Such is the level of scrutiny facing alternative fund managers that the general trend towards increased usage of independent directors has risen in recent times. Maree Martin (pictured), Counsel at Conyers Dill & Pearman, confirms that fund boards are not only becoming comprised of majority independent directors but that a more recent trend is the use of split independent boards.
“This is adding even greater independence to the board,” says Martin. “The perception being that whilst directorships are an individual appointment, if two directors are from the same firm they may adopt the same approach to matters arising for their consideration. A split independent board overcomes this issue.”
To underscore the importance of finding well qualified, suitable independent directors, fund managers are doing more due diligence on candidates for such positions. Prior to the global financial crisis, fund managers would often be satisfied to choose a directorship provider and accept any two directors suggested to them to use on the board. This is happening far less.

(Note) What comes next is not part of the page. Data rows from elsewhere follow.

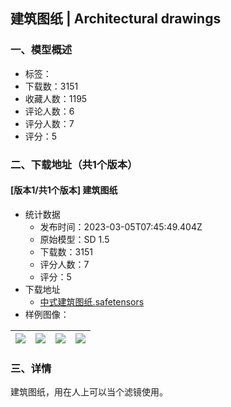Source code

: ## 建筑图纸 | Architectural drawings
### 一、模型概述

- 标签：
- 下载数：3151
- 收藏人数：1195
- 评论人数：6
- 评分人数：7
- 评分：5

### 二、下载地址（共1个版本）

#### [版本1/共1个版本] 建筑图纸

- 统计数据
  - 发布时间：2023-03-05T07:45:49.404Z
  - 原始模型：SD 1.5
  - 下载数：3151
  - 评分人数：7
  - 评分：5
- 下载地址
  - [中式建筑图纸.safetensors](https://civitai.com/api/download/models/18800)
- 样例图像：

| <img src="https://image.civitai.com/xG1nkqKTMzGDvpLrqFT7WA/08ff9ac4-fc35-4bb0-c8ca-a98ea840a900/width=450/195645.jpeg" /> | <img src="https://image.civitai.com/xG1nkqKTMzGDvpLrqFT7WA/429d22bf-b3e5-41a3-e3a2-655cf87f4200/width=450/195644.jpeg" /> | <img src="https://image.civitai.com/xG1nkqKTMzGDvpLrqFT7WA/eb5456f9-b92d-44da-da27-787a7bad0700/width=450/195643.jpeg" /> | <img src="https://image.civitai.com/xG1nkqKTMzGDvpLrqFT7WA/e1d0a10a-a9d2-4fa8-be11-2c0e3bd10700/width=450/195642.jpeg" /> |
| ---- | ---- | ---- | ---- |


### 三、详情
<p>建筑图纸，用在人上可以当个滤镜使用。</p>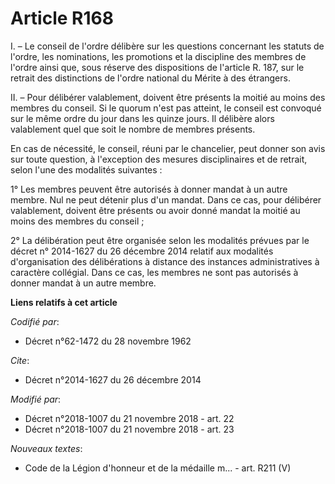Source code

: # Article R168

I. – Le conseil de l'ordre délibère sur les questions concernant les statuts de l'ordre, les nominations, les promotions et
la discipline des membres de l'ordre ainsi que, sous réserve des dispositions de l'article R. 187, sur le retrait des
distinctions de l'ordre national du Mérite à des étrangers.

II. – Pour délibérer valablement, doivent être présents la moitié au moins des membres du conseil. Si le quorum n'est pas
atteint, le conseil est convoqué sur le même ordre du jour dans les quinze jours. Il délibère alors valablement quel que soit
le nombre de membres présents.

En cas de nécessité, le conseil, réuni par le chancelier, peut donner son avis sur toute question, à l'exception des mesures
disciplinaires et de retrait, selon l'une des modalités suivantes :

1° Les membres peuvent être autorisés à donner mandat à un autre membre. Nul ne peut détenir plus d'un mandat. Dans ce cas,
pour délibérer valablement, doivent être présents ou avoir donné mandat la moitié au moins des membres du conseil ;

2° La délibération peut être organisée selon les modalités prévues par le  décret n° 2014-1627 du 26 décembre 2014 relatif
aux modalités d'organisation des délibérations à distance des instances administratives à caractère collégial. Dans ce cas,
les membres ne sont pas autorisés à donner mandat à un autre membre.

**Liens relatifs à cet article**

_Codifié par_:

  - Décret n°62-1472 du 28 novembre 1962

_Cite_:

  - Décret n°2014-1627 du 26 décembre 2014

_Modifié par_:

  - Décret n°2018-1007 du 21 novembre 2018 - art. 22
  - Décret n°2018-1007 du 21 novembre 2018 - art. 23

_Nouveaux textes_:

  - Code de la Légion d'honneur et de la médaille m... - art. R211 (V)
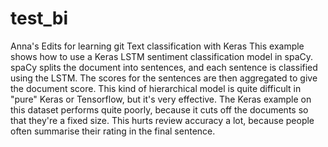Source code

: # test_bi
Anna's Edits for learning git
Text classification with Keras
This example shows how to use a Keras LSTM sentiment classification model in spaCy. spaCy splits the document into sentences, and each sentence is classified using the LSTM. The scores for the sentences are then aggregated to give the document score. This kind of hierarchical model is quite difficult in "pure" Keras or Tensorflow, but it's very effective. The Keras example on this dataset performs quite poorly, because it cuts off the documents so that they're a fixed size. This hurts review accuracy a lot, because people often summarise their rating in the final sentence.


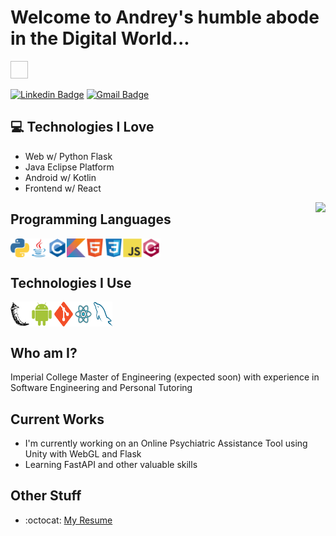 
<h1>Welcome to Andrey's humble abode in the Digital World...</h1> 
<img align="right src="https://media.giphy.com/media/hvRJCLFzcasrR4ia7z/giphy.gif" width="28px" height="28px">


[![Linkedin Badge](https://img.shields.io/badge/-andrey--popov--10x-blue?style=flat-square&logo=Linkedin&logoColor=white&link=https://www.linkedin.com/in/haany-ali)](https://www.linkedin.com/in/haany-ali) 
[![Gmail Badge](https://img.shields.io/badge/-andr10xp@gmail.com-c14438?style=flat-square&logo=Gmail&logoColor=white&link=mailto:andr10xp@gmail.com)](mailto:andr10xp@gmail.com) 
<!-- <p align="left"> <img src="https://komarev.com/ghpvc/?username=Andrey-Kachow" alt="Andrey-Kachow" /> </p> -->

<!-- <div style="text-align: right">There are 10 types of people in the world. Those who get Binary and those who don't.. </div> -->
## :computer: Technologies I Love
* Web w/ Python Flask
* Java Eclipse Platform
* Android w/ Kotlin
* Frontend w/ React

<div align="right" style="background: white; z-index: 100;">
	<img
		align="right" 
		src = "https://github-readme-stats.vercel.app/api/top-langs/?username=Andrey-Kachow&layout=compact">
	
</div>
<h2>
	Programming Languages
</h2> 
<div style="display: flex"> 
	<img src = 'https://github.com/Andrey-Kachow/Andrey-Kachow/blob/main/images/python2.png' height='30'
	/> <img src='https://github.com/Andrey-Kachow/Andrey-Kachow/blob/main/images/java.svg' width='30'
	/> <img src = 'https://github.com/Andrey-Kachow/Andrey-Kachow/blob/main/images/c-original.svg' width='30'
	/> <img src = 'https://github.com/Andrey-Kachow/Andrey-Kachow/blob/main/images/kotlin.svg' width='30'
	/> <img src = 'https://github.com/Andrey-Kachow/Andrey-Kachow/blob/main/images/html.svg' width='30'
	/> <img src = 'https://github.com/Andrey-Kachow/Andrey-Kachow/blob/main/images/css.svg' width='30'
	/> <img src = 'https://github.com/Andrey-Kachow/Andrey-Kachow/blob/main/images/js.svg' width='30'
	/> <img src = 'https://github.com/Andrey-Kachow/Andrey-Kachow/blob/main/images/cpp.svg' width='30'
	/> 
 </div>

<h2 style="border-bottom: 0; box-shadow: 0;">
	 Technologies I Use
</h2> 
 <div style="display: flex"> 
	 <img src = 'https://github.com/Andrey-Kachow/Andrey-Kachow/blob/main/images/flask.png' width='30'
	 /><img src = 'https://github.com/Andrey-Kachow/Andrey-Kachow/blob/main/images/android.svg' height='40'
	 /><img src = 'https://github.com/Andrey-Kachow/Andrey-Kachow/blob/main/images/git.svg' width='30'
	 /><img src = 'https://github.com/Andrey-Kachow/Andrey-Kachow/blob/main/images/react.svg' width='33'
	 /><img src = 'https://github.com/Andrey-Kachow/Andrey-Kachow/blob/main/images/sql.svg' width='30'/> 
	 <!-- <img src = 'https://github.com/Andrey-Kachow/Andrey-Kachow/blob/master/images/nodejs.svg' width='33'/> -->
	<!-- <img src = 'https://github.com/Andrey-Kachow/Andrey-Kachow/blob/main/images/django.svg' height='40'/> -->
 </div>
 
 ## Who am I?
 Imperial College Master of Engineering (expected soon) with experience in Software Engineering and Personal Tutoring

 
## Current Works
 * I'm currently working on an Online Psychiatric Assistance Tool using Unity with WebGL and Flask
 * Learning FastAPI and other valuable skills
 
## Other Stuff
  - :octocat: [My Resume](http://andreypopov.xyz/cv)

<!-- ![Andrey's GitHub stats](https://github-readme-stats.vercel.app/api?username=Andrey-Kachow&show_icons=true&hide=[%22issues%22]) -->
 
 
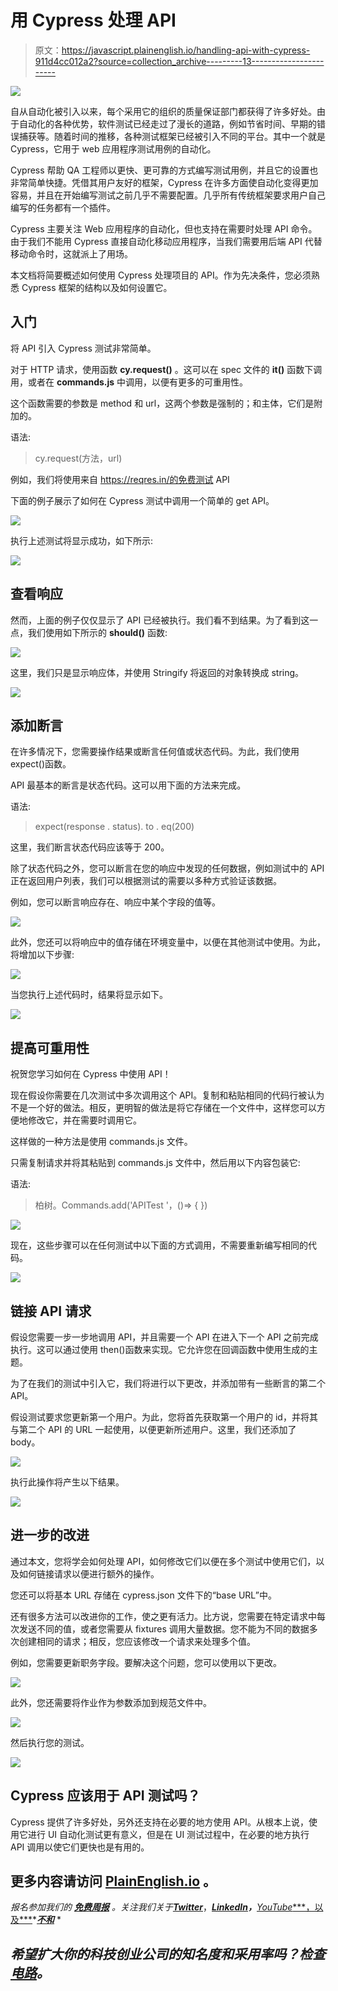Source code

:# 用 Cypress 处理 API

> 原文：<https://javascript.plainenglish.io/handling-api-with-cypress-911d4cc012a2?source=collection_archive---------13----------------------->

![](img/4bb2b60f74566a23c4d0b0941a01eae6.png)

自从自动化被引入以来，每个采用它的组织的质量保证部门都获得了许多好处。由于自动化的各种优势，软件测试已经走过了漫长的道路，例如节省时间、早期的错误捕获等。随着时间的推移，各种测试框架已经被引入不同的平台。其中一个就是 Cypress，它用于 web 应用程序测试用例的自动化。

Cypress 帮助 QA 工程师以更快、更可靠的方式编写测试用例，并且它的设置也非常简单快捷。凭借其用户友好的框架，Cypress 在许多方面使自动化变得更加容易，并且在开始编写测试之前几乎不需要配置。几乎所有传统框架要求用户自己编写的任务都有一个插件。

Cypress 主要关注 Web 应用程序的自动化，但也支持在需要时处理 API 命令。由于我们不能用 Cypress 直接自动化移动应用程序，当我们需要用后端 API 代替移动命令时，这就派上了用场。

本文档将简要概述如何使用 Cypress 处理项目的 API。作为先决条件，您必须熟悉 Cypress 框架的结构以及如何设置它。

## **入门**

将 API 引入 Cypress 测试非常简单。

对于 HTTP 请求，使用函数 **cy.request()** 。这可以在 spec 文件的 **it()** 函数下调用，或者在 **commands.js** 中调用，以便有更多的可重用性。

这个函数需要的参数是 method 和 url，这两个参数是强制的；和主体，它们是附加的。

语法:

> cy.request(方法，url)

例如，我们将使用来自 https://reqres.in/的免费测试 API

下面的例子展示了如何在 Cypress 测试中调用一个简单的 get API。

![](img/6058830b1fa4e76dae580559d921a4e3.png)

执行上述测试将显示成功，如下所示:

![](img/586f9038e941fab5d5a1be20d3f8a58b.png)

## **查看响应**

然而，上面的例子仅仅显示了 API 已经被执行。我们看不到结果。为了看到这一点，我们使用如下所示的 **should()** 函数:

![](img/def2d2d80046413fed5f5dc98686fa46.png)

这里，我们只是显示响应体，并使用 Stringify 将返回的对象转换成 string。

![](img/533ae9156bf134ec4f01845b85ba77c9.png)

## **添加断言**

在许多情况下，您需要操作结果或断言任何值或状态代码。为此，我们使用 expect()函数。

API 最基本的断言是状态代码。这可以用下面的方法来完成。

语法:

> expect(response . status). to . eq(200)

这里，我们断言状态代码应该等于 200。

除了状态代码之外，您可以断言在您的响应中发现的任何数据，例如测试中的 API 正在返回用户列表，我们可以根据测试的需要以多种方式验证该数据。

例如，您可以断言响应存在、响应中某个字段的值等。

![](img/75647af81a30ed7c33242ac091598e81.png)

此外，您还可以将响应中的值存储在环境变量中，以便在其他测试中使用。为此，将增加以下步骤:

![](img/67d3ea9e2d1c67869fafc389041708d1.png)

当您执行上述代码时，结果将显示如下。

![](img/3cacc5cd7df173e64d8ac12bb905a7b8.png)

## 提高可重用性

祝贺您学习如何在 Cypress 中使用 API！

现在假设你需要在几次测试中多次调用这个 API。复制和粘贴相同的代码行被认为不是一个好的做法。相反，更明智的做法是将它存储在一个文件中，这样您可以方便地修改它，并在需要时调用它。

这样做的一种方法是使用 commands.js 文件。

只需复制请求并将其粘贴到 commands.js 文件中，然后用以下内容包装它:

语法:

> 柏树。Commands.add('APITest '，()=> { })

![](img/f53b40b31885a27ec55850971afd21df.png)

现在，这些步骤可以在任何测试中以下面的方式调用，不需要重新编写相同的代码。

![](img/64961b8673e7f58460aa36f8c0995e01.png)

## 链接 API 请求

假设您需要一步一步地调用 API，并且需要一个 API 在进入下一个 API 之前完成执行。这可以通过使用 then()函数来实现。它允许您在回调函数中使用生成的主题。

为了在我们的测试中引入它，我们将进行以下更改，并添加带有一些断言的第二个 API。

假设测试要求您更新第一个用户。为此，您将首先获取第一个用户的 id，并将其与第二个 API 的 URL 一起使用，以便更新所述用户。这里，我们还添加了 body。

![](img/50e0782afde5bcd3d4806f14581d4d2e.png)

执行此操作将产生以下结果。

![](img/b37321241e8713e7f5f7ee95d84f9784.png)

## 进一步的改进

通过本文，您将学会如何处理 API，如何修改它们以便在多个测试中使用它们，以及如何链接请求以便进行额外的操作。

您还可以将基本 URL 存储在 cypress.json 文件下的“base URL”中。

还有很多方法可以改进你的工作，使之更有活力。比方说，您需要在特定请求中每次发送不同的值，或者您需要从 fixtures 调用大量数据。您不能为不同的数据多次创建相同的请求；相反，您应该修改一个请求来处理多个值。

例如，您需要更新职务字段。要解决这个问题，您可以使用以下更改。

![](img/e6670ea32cf4cac2ba997089bcac6b80.png)

此外，您还需要将作业作为参数添加到规范文件中。

![](img/d77a134af3ae46b389f93e9306bae3cb.png)

然后执行您的测试。

![](img/e569301c999fd76072ec22f8b831762f.png)

## Cypress 应该用于 API 测试吗？

Cypress 提供了许多好处，另外还支持在必要的地方使用 API。从根本上说，使用它进行 UI 自动化测试更有意义，但是在 UI 测试过程中，在必要的地方执行 API 调用以使它们更快也是有用的。

## 更多内容请访问 [PlainEnglish.io](https://plainenglish.io/) 。

*报名参加我们的* [***免费周报***](http://newsletter.plainenglish.io/) *。关注我们关于*[***Twitter***](https://twitter.com/inPlainEngHQ)，[***LinkedIn***](https://www.linkedin.com/company/inplainenglish/)***，***[*YouTube****，以及***](https://www.youtube.com/channel/UCtipWUghju290NWcn8jhyAw)*[***不和***](https://discord.gg/GtDtUAvyhW) *

## *希望扩大你的科技创业公司的知名度和采用率吗？检查[电路](https://circuit.ooo/?utm=publication-post-cta)。*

“At the very least managers want to know the background of each director, interview them and in some cases, meet with them in person. It increases trust in the whole process. The independent aspect helps allay investors’ concerns when it comes to other functions being done in-house by the manager,” says Martin.
Another aspect to consider is the Statement of Guidance (SoG) that CIMA issued in 2013 and which it updated in 2016. The SOG provides a governance framework aimed at the governing bodies of entities regulated by CIMA. In short, it sets out how a board should operate and the minimum expectations for prudent fund governance.
“When it was first published there were a few items that your average small to mid-sized fund didn’t customarily comply with,” comments Martin. “Now we are seeing most managers complying with the SoG, which covers general oversight, management of conflicts, frequency of meetings, applicable fiduciary duties and the type of documentation that should be kept by the fund.”
“Whilst common for the larger fund manager, now small and medium sized fund managers are putting together their own operating manuals. There’s a general increase in the expectation that funds need to operate in a way that meets international standards rather than simply doing the bare minimum to satisfy Cayman requirements.”
Investors want to make sure that when they invest in a Cayman fund that the jurisdiction is doing everything that is expected of a leading financial centre. The updated SoG is one of the latest examples of Cayman’s commitment to transparency and effective oversight of fund operations. Martin confirms that the board always has to have “effective oversight and supervision” of all service providers including the investment manager.
“Independent directors may have more experience in complying with a range of different operational and regulatory requirements; a director from the fund manager might wish to focus more on commercial matters and the investment activities of the fund.
“The board needs to monitor all service providers and ensure that they know what is going on in terms of the fund’s operations. It is therefore increasingly important to have independent directors who are experienced in these matters. Split boards can provide a diversity of experience and expertise that can prove valuable for funds in these times of increasing regulatory and investor scrutiny,” concludes Martin.